Ecuador is a multicultural, multiethnic nation–state with one of the highest representations of indigenous cultures in South America. The dominant populace is descended primarily from Spanish colonists and settlers. Traditionally an agriculture-based economy focused on cocoa and then bananas, the discovery of oil provided a boost that mainly benefited the oligarchy. An economic recession in 1999 led hundreds of thousands of Ecuadorians to emigrate. Political instability also ensued.
Ecuador has three main geographic regions, plus an insular region in the Pacific Ocean:
Ecuador has an area of 98,985 square miles (256,370 sq km), slightly smaller than the U.S. state of Nevada.
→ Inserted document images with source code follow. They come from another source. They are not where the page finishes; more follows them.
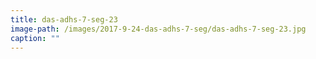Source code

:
 ```yaml
---
title: das-adhs-7-seg-23
image-path: /images/2017-9-24-das-adhs-7-seg/das-adhs-7-seg-23.jpg
caption: ""
---
```

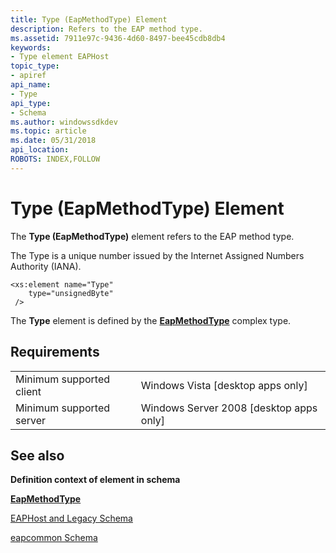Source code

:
 ```yaml
---
title: Type (EapMethodType) Element
description: Refers to the EAP method type.
ms.assetid: 7911e97c-9436-4d60-8497-bee45cdb8db4
keywords:
- Type element EAPHost
topic_type:
- apiref
api_name:
- Type
api_type:
- Schema
ms.author: windowssdkdev
ms.topic: article
ms.date: 05/31/2018
api_location: 
ROBOTS: INDEX,FOLLOW
---
```


# Type (EapMethodType) Element

The **Type (EapMethodType)** element refers to the EAP method type.

The Type is a unique number issued by the Internet Assigned Numbers Authority (IANA).

``` syntax
<xs:element name="Type"
    type="unsignedByte"
 />
```

The **Type** element is defined by the [**EapMethodType**](eapcommonschema-eapmethodtype-complextype.md) complex type.

## Requirements



|                                     |                                                      |
|-------------------------------------|------------------------------------------------------|
| Minimum supported client<br/> | Windows Vista \[desktop apps only\]<br/>       |
| Minimum supported server<br/> | Windows Server 2008 \[desktop apps only\]<br/> |



## See also

<dl> <dt>

**Definition context of element in schema**
</dt> <dt>

[**EapMethodType**](eapcommonschema-eapmethodtype-complextype.md)
</dt> <dt>

[EAPHost and Legacy Schema](eaphost-schemas.md)
</dt> <dt>

[eapcommon Schema](eapcommonschema-schema.md)
</dt> </dl>

 

 





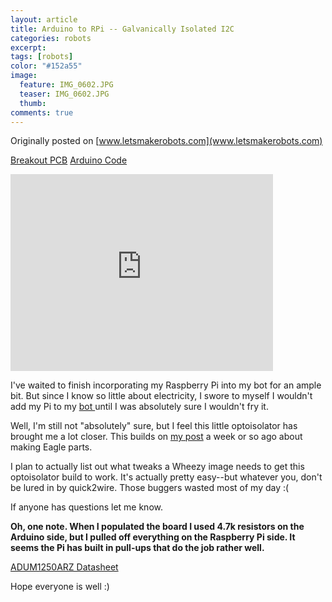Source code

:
 ```yaml
---
layout: article
title: Arduino to RPi -- Galvanically Isolated I2C
categories: robots
excerpt:
tags: [robots]
color: "#152a55"
image:
  feature: IMG_0602.JPG
  teaser: IMG_0602.JPG
  thumb:
comments: true
---
```


Originally posted on [www.letsmakerobots.com](www.letsmakerobots.com)

<a class="btn" href="/files/ADUM1250ARZ_v.01.zip" target="">Breakout PCB</a>
<a class="btn" href="/files/Arduino_to_Pi_I2C_v2.zip" target="">Arduino Code</a>

<div class="flex-video">
  <iframe width="420" height="315" src="https://www.youtube.com/embed/P77ZGNKlc9M" frameborder="0" allowfullscreen></iframe>
</div>

I've waited to finish incorporating my Raspberry Pi into my bot for an ample bit.  But since I know so little about electricity, I swore to myself I wouldn't add my Pi to my [bot ](http://letsmakerobots.com/node/35922)until I was absolutely sure I wouldn't fry it.  

Well, I'm still not "absolutely" sure, but I feel this little optoisolator has brought me a lot closer.  This builds on [my post](http://letsmakerobots.com/node/36672) a week or so ago about making Eagle parts.

I plan to actually list out what tweaks a Wheezy image needs to get this optoisolator build to work.  It's actually pretty easy--but whatever you, don't be lured in by quick2wire.  Those buggers wasted most of my day :(

If anyone has questions let me know.

**Oh, one note.  When I populated the board I used 4.7k resistors on the Arduino side, but I pulled off everything on the Raspberry Pi side.  It seems the Pi has built in pull-ups that do the job rather well.**

[ADUM1250ARZ Datasheet](http://www.analog.com/static/imported-files/data_sheets/ADUM1250_1251.pdf)

Hope everyone is well :)
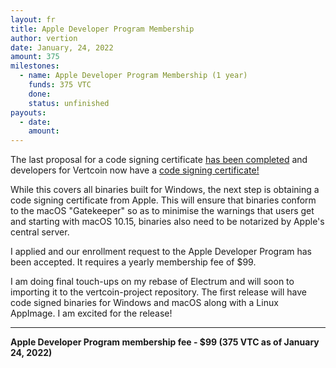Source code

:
 ```yaml
---
layout: fr
title: Apple Developer Program Membership
author: vertion
date: January, 24, 2022
amount: 375
milestones:
  - name: Apple Developer Program Membership (1 year)
    funds: 375 VTC
    done:
    status: unfinished
payouts:
  - date:
    amount:
---
```

The last proposal for a code signing certificate [has been completed](https://ccs.vertcoin.io/proposals/code-signing-cert.html) and developers for Vertcoin now have a [code signing certificate!](https://github.com/vertcoin-project/vertcoin-core/pull/167)

While this covers all binaries built for Windows, the next step is obtaining a code signing certificate from Apple.  This will ensure that binaries conform to the macOS "Gatekeeper" so as to minimise the warnings that users get and starting with macOS 10.15, binaries also need to be notarized by Apple's central server.

I applied and our enrollment request to the Apple Developer Program has been accepted.  It requires a yearly membership fee of $99.

I am doing final touch-ups on my rebase of Electrum and will soon to importing it to the vertcoin-project repository.  The first release will have code signed binaries for Windows and macOS along with a Linux AppImage.  I am excited for the release!
___________

**Apple Developer Program membership fee - $99 (375 VTC as of January 24, 2022)**
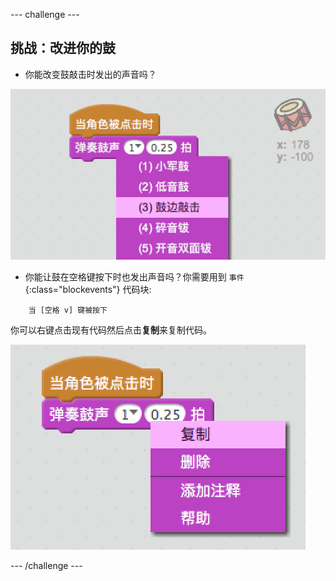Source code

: --- challenge ---

## 挑战：改进你的鼓

+ 你能改变鼓敲击时发出的声音吗？

![截屏](images/band-drum-sound.png)

+ 你能让鼓在空格键按下时也发出声音吗？你需要用到 `事件`{:class="blockevents"} 代码块:

```blocks
    当 [空格 v] 键被按下
```

你可以右键点击现有代码然后点击**复制**来复制代码。

![截屏](images/band-duplicate-code.png)

--- /challenge ---
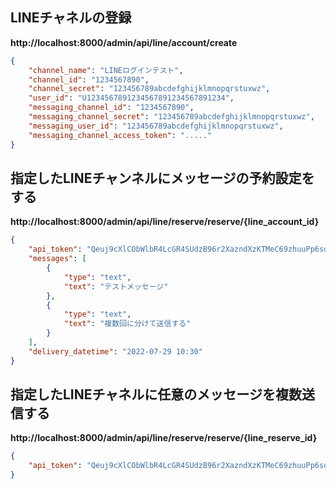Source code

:
## LINEチャネルの登録

**http://localhost:8000/admin/api/line/account/create**

```post.json
{
    "channel_name": "LINEログインテスト",
    "channel_id": "1234567890",
    "channel_secret": "123456789abcdefghijklmnopqrstuxwz",
    "user_id": "U1234567891234567891234567891234",
    "messaging_channel_id": "1234567890",
    "messaging_channel_secret": "123456789abcdefghijklmnopqrstuxwz",
    "messaging_user_id": "123456789abcdefghijklmnopqrstuxwz",
    "messaging_channel_access_token": "....."
}
```
## 指定したLINEチャンネルにメッセージの予約設定をする

**http://localhost:8000/admin/api/line/reserve/reserve/{line_account_id}**

```post.json
{
    "api_token": "Qeuj9cXlCObWlbR4LcGR4SUdzB96r2XazndXzKTMeC69zhuuPp6soxIPdOttJwMEhnV81qs5PAvJtuX_tgtyJEkkblsLMFH2",
    "messages": [
        {
            "type": "text",
            "text": "テストメッセージ"
        },
        {
            "type": "text",
            "text": "複数回に分けて送信する"
        }
    ],
    "delivery_datetime": "2022-07-29 10:30"
}
```

## 指定したLINEチャネルに任意のメッセージを複数送信する

**http://localhost:8000/admin/api/line/reserve/reserve/{line_reserve_id}**

```post.json
{
    "api_token": "Qeuj9cXlCObWlbR4LcGR4SUdzB96r2XazndXzKTMeC69zhuuPp6soxIPdOttJwMEhnV81qs5PAvJtuX_tgtyJEkkblsLMFH2"
}
```
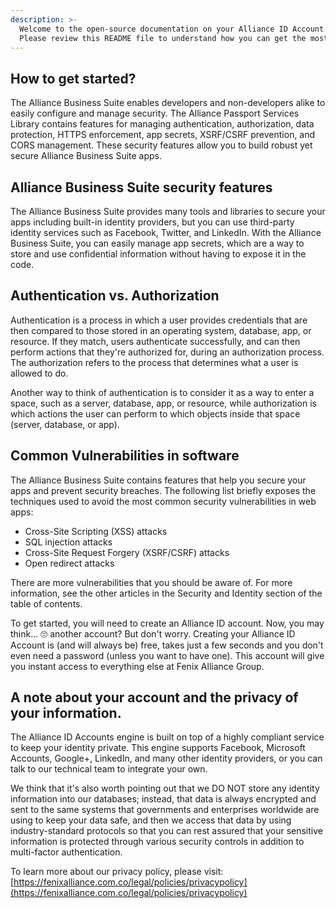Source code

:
 ```yaml
---
description: >-
  Welcome to the open-source documentation on your Alliance ID Account.
  Please review this README file to understand how you can get the most out of your AID credential.
---
```


## How to get started?

The Alliance Business Suite enables developers and non-developers alike to easily configure and manage security. The Alliance Passport Services Library contains features for managing authentication, authorization, data protection, HTTPS enforcement, app secrets, XSRF/CSRF prevention, and CORS management. These security features allow you to build robust yet secure Alliance Business Suite apps.

## Alliance Business Suite security features

The Alliance Business Suite provides many tools and libraries to secure your apps including built-in identity providers, but you can use third-party identity services such as Facebook, Twitter, and LinkedIn. With the Alliance Business Suite, you can easily manage app secrets, which are a way to store and use confidential information without having to expose it in the code.

## Authentication vs. Authorization
Authentication is a process in which a user provides credentials that are then compared to those stored in an operating system, database, app, or resource. If they match, users authenticate successfully, and can then perform actions that they're authorized for, during an authorization process. The authorization refers to the process that determines what a user is allowed to do.

Another way to think of authentication is to consider it as a way to enter a space, such as a server, database, app, or resource, while authorization is which actions the user can perform to which objects inside that space (server, database, or app).

## Common Vulnerabilities in software
The Alliance Business Suite contains features that help you secure your apps and prevent security breaches. The following list briefly exposes the techniques used to avoid the most common security vulnerabilities in web apps:

- Cross-Site Scripting (XSS) attacks
- SQL injection attacks
- Cross-Site Request Forgery (XSRF/CSRF) attacks
- Open redirect attacks

There are more vulnerabilities that you should be aware of. For more information, see the other articles in the Security and Identity section of the table of contents.


To get started, you will need to create an Alliance ID account. Now, you may think... 🙄 another account? But don't worry. Creating your Alliance ID Account is \(and will always be\) free, takes just a few seconds and you don't even need a password \(unless you want to have one\). This account will give you instant access to everything else at Fenix Alliance Group.

## A note about your account and the privacy of your information.

The Alliance ID Accounts engine is built on top of a highly compliant service to keep your identity private. This engine supports Facebook, Microsoft Accounts, Google+, LinkedIn, and many other identity providers, or you can talk to our technical team to integrate your own.

We think that it's also worth pointing out that we DO NOT store any identity information into our databases; instead, that data is always encrypted and sent to the same systems that governments and enterprises worldwide are using to keep your data safe, and then we access that data by using industry-standard protocols so that you can rest assured that your sensitive information is protected through various security controls in addition to multi-factor authentication.

To learn more about our privacy policy, please visit: [https://fenixalliance.com.co/legal/policies/privacypolicy](https://fenixalliance.com.co/legal/policies/privacypolicy)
Ecuador's capital is Quito, which is in the Sierra region. The largest city is Guayaquil, located on the coast. Cotopaxi, just south of Quito, features one of the world's highest active volcanoes. The top of Mount Chimborazo (6,310 m) is considered the most distant point from the center of the Earth, given the ovoidal shape of the planet (wider at the equator). (The top of Mount Everest is the highest point above sea level.)
Because of its location at the equator, Ecuador does not experience variations in daylight hours during the course of a year. Except for a few minutes resulting from a slight wobble in Earth as it rotates, sunrise and sunset are always at 6:00 a.m. and 6:00 p.m., respectively.
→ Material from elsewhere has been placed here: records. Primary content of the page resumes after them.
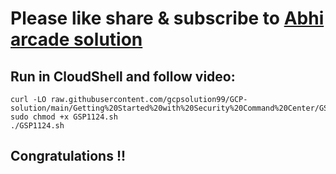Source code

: # Please like share & subscribe to [Abhi arcade solution](http://www.youtube.com/@Abhi_Arcade_Solution)

## Run in CloudShell and follow video:

```
curl -LO raw.githubusercontent.com/gcpsolution99/GCP-solution/main/Getting%20Started%20with%20Security%20Command%20Center/GSP1124.sh
sudo chmod +x GSP1124.sh
./GSP1124.sh
```


## Congratulations !!
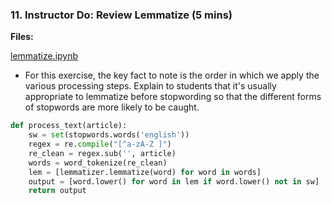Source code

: ### 11. Instructor Do: Review Lemmatize (5 mins)

**Files:** 

[lemmatize.ipynb](Activities/06-Stu_Lemmatize/Solved/lemmatize.ipynb)

* For this exercise, the key fact to note is the order in which we apply the various processing steps. Explain to students that it's usually appropriate to lemmatize before stopwording so that the different forms of stopwords are more likely to be caught. 

```python
def process_text(article):
    sw = set(stopwords.words('english'))
    regex = re.compile("[^a-zA-Z ]")
    re_clean = regex.sub('', article)
    words = word_tokenize(re_clean)
    lem = [lemmatizer.lemmatize(word) for word in words]
    output = [word.lower() for word in lem if word.lower() not in sw]
    return output
```

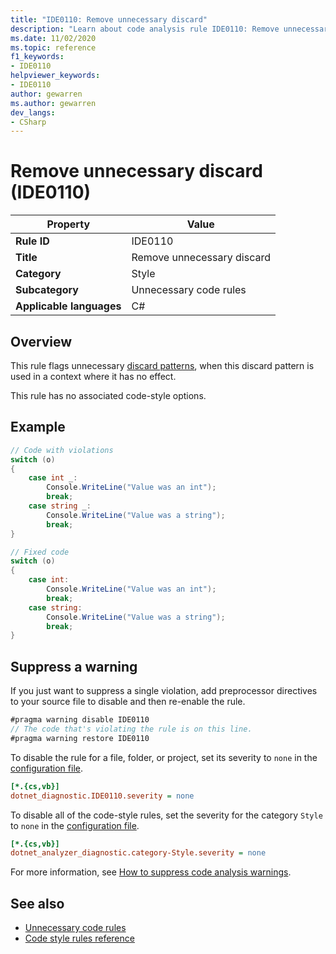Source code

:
 ```yaml
---
title: "IDE0110: Remove unnecessary discard"
description: "Learn about code analysis rule IDE0110: Remove unnecessary discard"
ms.date: 11/02/2020
ms.topic: reference
f1_keywords:
- IDE0110
helpviewer_keywords:
- IDE0110
author: gewarren
ms.author: gewarren
dev_langs:
- CSharp
---
```

# Remove unnecessary discard (IDE0110)

|Property|Value|
|-|-|
| **Rule ID** | IDE0110 |
| **Title** | Remove unnecessary discard |
| **Category** | Style |
| **Subcategory** | Unnecessary code rules |
| **Applicable languages** | C# | |

## Overview

This rule flags unnecessary [discard patterns](~/_csharplang/proposals/csharp-8.0/patterns.md#discard-pattern), when this discard pattern is used in a context where it has no effect.

This rule has no associated code-style options.

## Example

```csharp
// Code with violations
switch (o)
{
    case int _:
        Console.WriteLine("Value was an int");
        break;
    case string _:
        Console.WriteLine("Value was a string");
        break;
}

// Fixed code
switch (o)
{
    case int:
        Console.WriteLine("Value was an int");
        break;
    case string:
        Console.WriteLine("Value was a string");
        break;
}
```

## Suppress a warning

If you just want to suppress a single violation, add preprocessor directives to your source file to disable and then re-enable the rule.

```csharp
#pragma warning disable IDE0110
// The code that's violating the rule is on this line.
#pragma warning restore IDE0110
```

To disable the rule for a file, folder, or project, set its severity to `none` in the [configuration file](../configuration-files.md).

```ini
[*.{cs,vb}]
dotnet_diagnostic.IDE0110.severity = none
```

To disable all of the code-style rules, set the severity for the category `Style` to `none` in the [configuration file](../configuration-files.md).

```ini
[*.{cs,vb}]
dotnet_analyzer_diagnostic.category-Style.severity = none
```

For more information, see [How to suppress code analysis warnings](../suppress-warnings.md).

## See also

- [Unnecessary code rules](unnecessary-code-rules.md)
- [Code style rules reference](index.md)
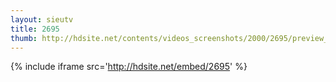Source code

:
 ```yaml
---
layout: sieutv
title: 2695
thumb: http://hdsite.net/contents/videos_screenshots/2000/2695/preview_360p.mp4.jpg
---
```

{% include iframe src='http://hdsite.net/embed/2695' %}
 
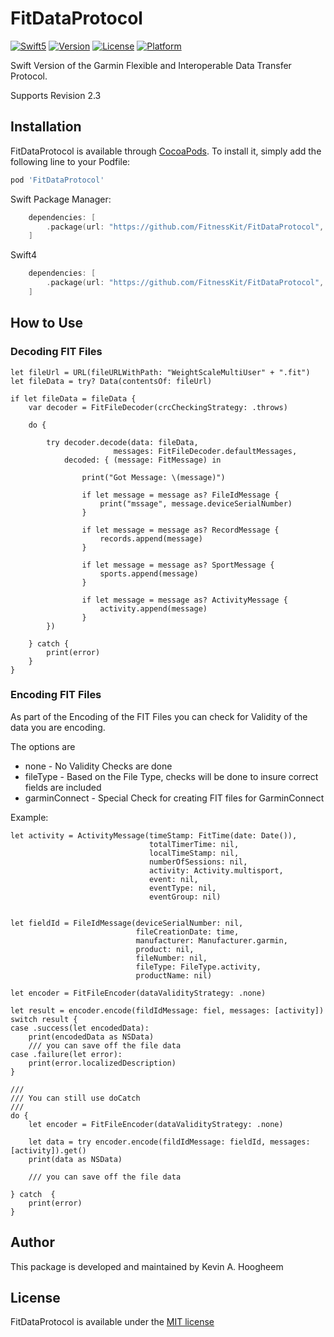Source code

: # FitDataProtocol

[![Swift5](https://img.shields.io/badge/swift5-compatible-4BC51D.svg?style=flat)](https://developer.apple.com/swift)
[![Version](https://img.shields.io/cocoapods/v/FitDataProtocol.svg?style=flat)](http://cocoapods.org/pods/FitDataProtocol)
[![License](https://img.shields.io/cocoapods/l/FitDataProtocol.svg?style=flat)](http://cocoapods.org/pods/FitDataProtocol)
[![Platform](https://img.shields.io/cocoapods/p/FitDataProtocol.svg?style=flat)](http://cocoapods.org/pods/FitDataProtocol)

Swift Version of the Garmin Flexible and Interoperable Data Transfer Protocol.

Supports Revision 2.3

## Installation

FitDataProtocol is available through [CocoaPods](http://cocoapods.org). To install it, simply add the following line to your Podfile:

```ruby
pod 'FitDataProtocol'
```

Swift Package Manager:
```swift
    dependencies: [
        .package(url: "https://github.com/FitnessKit/FitDataProtocol", from: "1.0.1")
    ]
```

Swift4
```swift
    dependencies: [
        .package(url: "https://github.com/FitnessKit/FitDataProtocol", .branch("swift42")),
    ]
```

## How to Use


### Decoding FIT Files

```
let fileUrl = URL(fileURLWithPath: "WeightScaleMultiUser" + ".fit")
let fileData = try? Data(contentsOf: fileUrl)

if let fileData = fileData {
    var decoder = FitFileDecoder(crcCheckingStrategy: .throws)

    do {

        try decoder.decode(data: fileData,
                       messages: FitFileDecoder.defaultMessages,
            decoded: { (message: FitMessage) in

                print("Got Message: \(message)")

                if let message = message as? FileIdMessage {
                    print("mssage", message.deviceSerialNumber)
                }

                if let message = message as? RecordMessage {
                    records.append(message)
                }

                if let message = message as? SportMessage {
                    sports.append(message)
                }

                if let message = message as? ActivityMessage {
                    activity.append(message)
                }
        })

    } catch {
        print(error)
    }
}
```

### Encoding FIT Files

As part of the Encoding of the FIT Files you can check for Validity of the data you are encoding.

The options are

* none - No Validity Checks are done
* fileType - Based on the File Type, checks will be done to insure correct fields are included
* garminConnect - Special Check for creating FIT files for GarminConnect

Example:
```
let activity = ActivityMessage(timeStamp: FitTime(date: Date()),
                               totalTimerTime: nil,
                               localTimeStamp: nil,
                               numberOfSessions: nil,
                               activity: Activity.multisport,
                               event: nil,
                               eventType: nil,
                               eventGroup: nil)


let fieldId = FileIdMessage(deviceSerialNumber: nil,
                            fileCreationDate: time,
                            manufacturer: Manufacturer.garmin,
                            product: nil,
                            fileNumber: nil,
                            fileType: FileType.activity,
                            productName: nil)

let encoder = FitFileEncoder(dataValidityStrategy: .none)

let result = encoder.encode(fildIdMessage: fiel, messages: [activity])
switch result {
case .success(let encodedData):
    print(encodedData as NSData)
    /// you can save off the file data
case .failure(let error):
    print(error.localizedDescription)
}

///
/// You can still use doCatch 
///
do {
    let encoder = FitFileEncoder(dataValidityStrategy: .none)

    let data = try encoder.encode(fildIdMessage: fieldId, messages: [activity]).get()
    print(data as NSData)

    /// you can save off the file data

} catch  {
    print(error)
}
```

## Author

This package is developed and maintained by Kevin A. Hoogheem

## License

FitDataProtocol is available under the [MIT license](http://opensource.org/licenses/MIT)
Because of its three mainland regions, Ecuador's climate is varied. The Pacific coastal area is tropical, the Andes highlands are temperate, and the eastern side of the mountains shares the jungle climate of the upper Amazon rainforest.
Ecuador is a member of Like-Minded Megadiverse Countries, a group of 17 megadiverse countries, with 1,600 bird species (15 percent of the world's known bird species) in the continental area and 38 more endemic to the Galápagos. In addition to 25,000 species of plants, the country has 106 endemic reptiles, 138 endemic amphibians, and 6,000 species of butterfly. Over 20,000 plant species have been recorded in the country.
Unfortunately, the balance between human needs and nature's has tipped toward the former. In the drive to increase export earnings, tropical rainforests (and the peoples who lived there) were disrupted, if not destroyed, by oil exploitation, and coastal mangrove forests were torn out to make way for shrimp farms. The new industry of growing flowers for export also has its associated ills of high pesticide use and diversion of irrigation water needed by local farmers. In all these areas, the resultant pollution is affecting the health of the people and local flora and fauna.
The Galápagos Islands are well known as a region of distinct fauna, famous as the birthplace of Darwin's theory of evolution, and a UNESCO World Heritage Site. Efforts to protect these islands began as early as 1934, when some were set aside as wildlife sanctuaries. In 1959, a national park was created and in 1986, more than 27,000 square miles of ocean surrounding the archipelago was designated a Marine Resources Reserve. An International Whale Sanctuary was established in 1991, in inland waters. Despite being on the UNESCO list, and the various efforts at protection, the islands continue to be endangered by a range of negative environmental effects, threatening the existence of this exotic ecosystem.[6]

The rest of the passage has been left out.